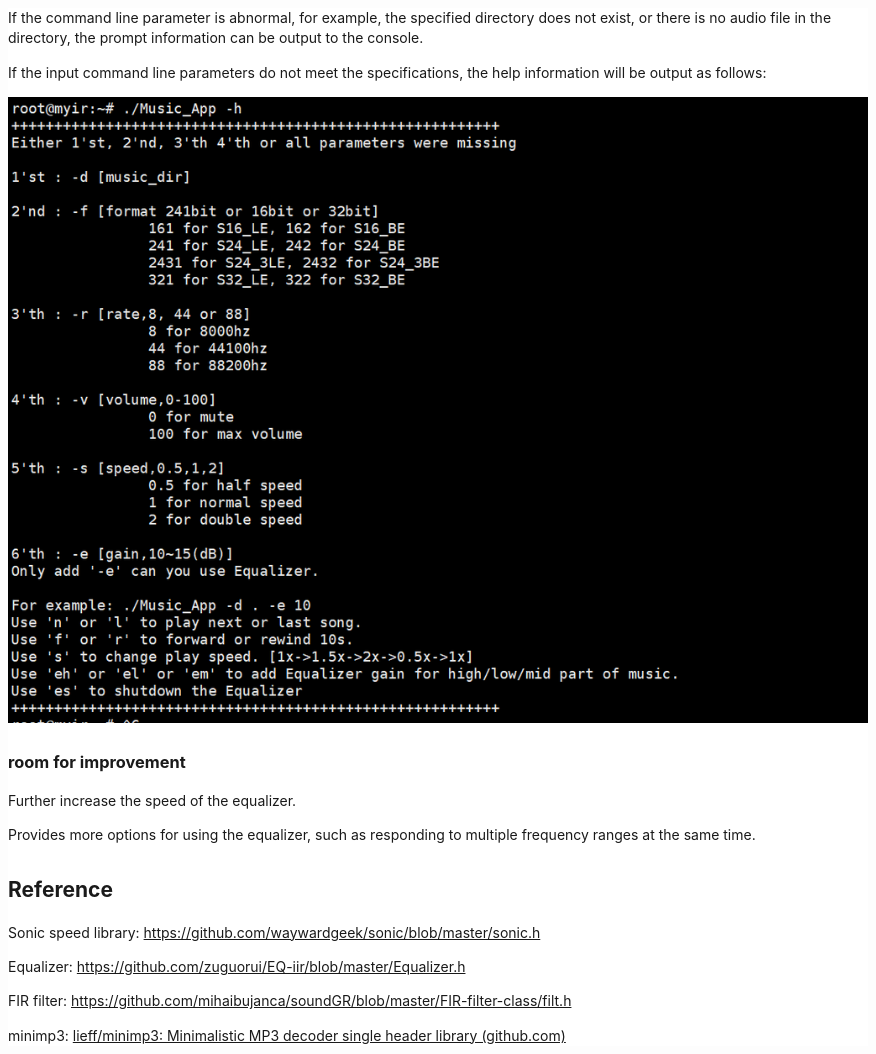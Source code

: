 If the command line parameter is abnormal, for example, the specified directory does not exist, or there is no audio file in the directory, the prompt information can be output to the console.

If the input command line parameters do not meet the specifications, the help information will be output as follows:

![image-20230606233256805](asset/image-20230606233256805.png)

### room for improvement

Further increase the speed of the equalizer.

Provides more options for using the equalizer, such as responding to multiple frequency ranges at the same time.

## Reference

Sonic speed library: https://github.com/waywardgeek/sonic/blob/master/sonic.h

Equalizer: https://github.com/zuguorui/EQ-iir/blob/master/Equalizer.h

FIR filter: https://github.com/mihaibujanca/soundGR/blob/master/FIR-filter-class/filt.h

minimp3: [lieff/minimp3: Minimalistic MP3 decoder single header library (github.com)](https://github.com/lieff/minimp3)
○ ○ ○
» **TASK PROMPT**
If a line of the entries contains "information", it counts; give the total of such lines and nothing more.

» **TASK OUTPUT**
2